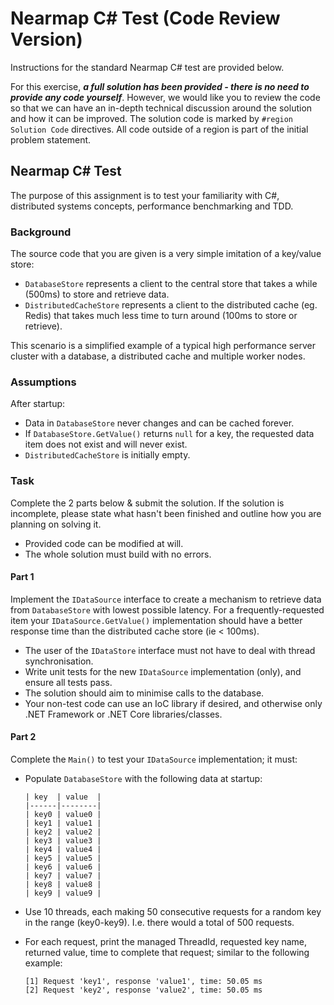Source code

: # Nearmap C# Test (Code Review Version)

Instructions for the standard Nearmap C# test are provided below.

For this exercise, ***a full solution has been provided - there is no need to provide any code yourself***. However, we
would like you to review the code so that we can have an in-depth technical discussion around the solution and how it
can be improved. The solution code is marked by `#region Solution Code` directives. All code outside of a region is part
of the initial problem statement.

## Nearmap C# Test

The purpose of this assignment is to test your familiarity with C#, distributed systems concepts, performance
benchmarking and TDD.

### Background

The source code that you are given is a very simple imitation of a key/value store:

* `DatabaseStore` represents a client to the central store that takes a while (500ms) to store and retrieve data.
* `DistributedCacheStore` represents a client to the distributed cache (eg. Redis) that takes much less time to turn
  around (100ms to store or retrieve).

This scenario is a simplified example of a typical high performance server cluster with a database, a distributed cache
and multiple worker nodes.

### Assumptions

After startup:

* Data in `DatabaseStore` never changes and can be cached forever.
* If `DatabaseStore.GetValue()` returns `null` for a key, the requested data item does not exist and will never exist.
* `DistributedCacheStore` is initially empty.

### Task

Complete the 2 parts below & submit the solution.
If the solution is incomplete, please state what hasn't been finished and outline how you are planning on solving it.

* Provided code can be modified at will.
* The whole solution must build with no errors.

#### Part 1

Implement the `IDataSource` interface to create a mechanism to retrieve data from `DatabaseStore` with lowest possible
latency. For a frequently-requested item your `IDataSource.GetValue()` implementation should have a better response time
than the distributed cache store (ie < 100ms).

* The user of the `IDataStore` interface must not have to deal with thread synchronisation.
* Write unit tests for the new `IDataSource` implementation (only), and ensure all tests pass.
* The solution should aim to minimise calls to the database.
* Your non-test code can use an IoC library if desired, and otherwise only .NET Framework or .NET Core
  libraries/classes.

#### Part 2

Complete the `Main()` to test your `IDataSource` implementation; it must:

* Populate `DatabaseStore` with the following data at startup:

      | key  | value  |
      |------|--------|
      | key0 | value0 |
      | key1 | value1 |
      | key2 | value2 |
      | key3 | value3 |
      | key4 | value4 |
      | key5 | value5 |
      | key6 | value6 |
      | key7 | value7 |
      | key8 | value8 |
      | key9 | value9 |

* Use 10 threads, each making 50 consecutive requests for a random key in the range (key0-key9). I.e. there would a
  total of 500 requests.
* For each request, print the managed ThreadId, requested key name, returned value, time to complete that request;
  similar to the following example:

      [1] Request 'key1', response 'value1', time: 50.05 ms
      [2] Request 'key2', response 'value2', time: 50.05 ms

-*-

Work request> Copy out exactly the lines from the one containing "key7 | value7 |" through the last line above, keeping both end lines.

Solution to this exercise>
      | key7 | value7 |
      | key8 | value8 |
      | key9 | value9 |

* Use 10 threads, each making 50 consecutive requests for a random key in the range (key0-key9). I.e. there would a
  total of 500 requests.
* For each request, print the managed ThreadId, requested key name, returned value, time to complete that request;
  similar to the following example:

      [1] Request 'key1', response 'value1', time: 50.05 ms
      [2] Request 'key2', response 'value2', time: 50.05 ms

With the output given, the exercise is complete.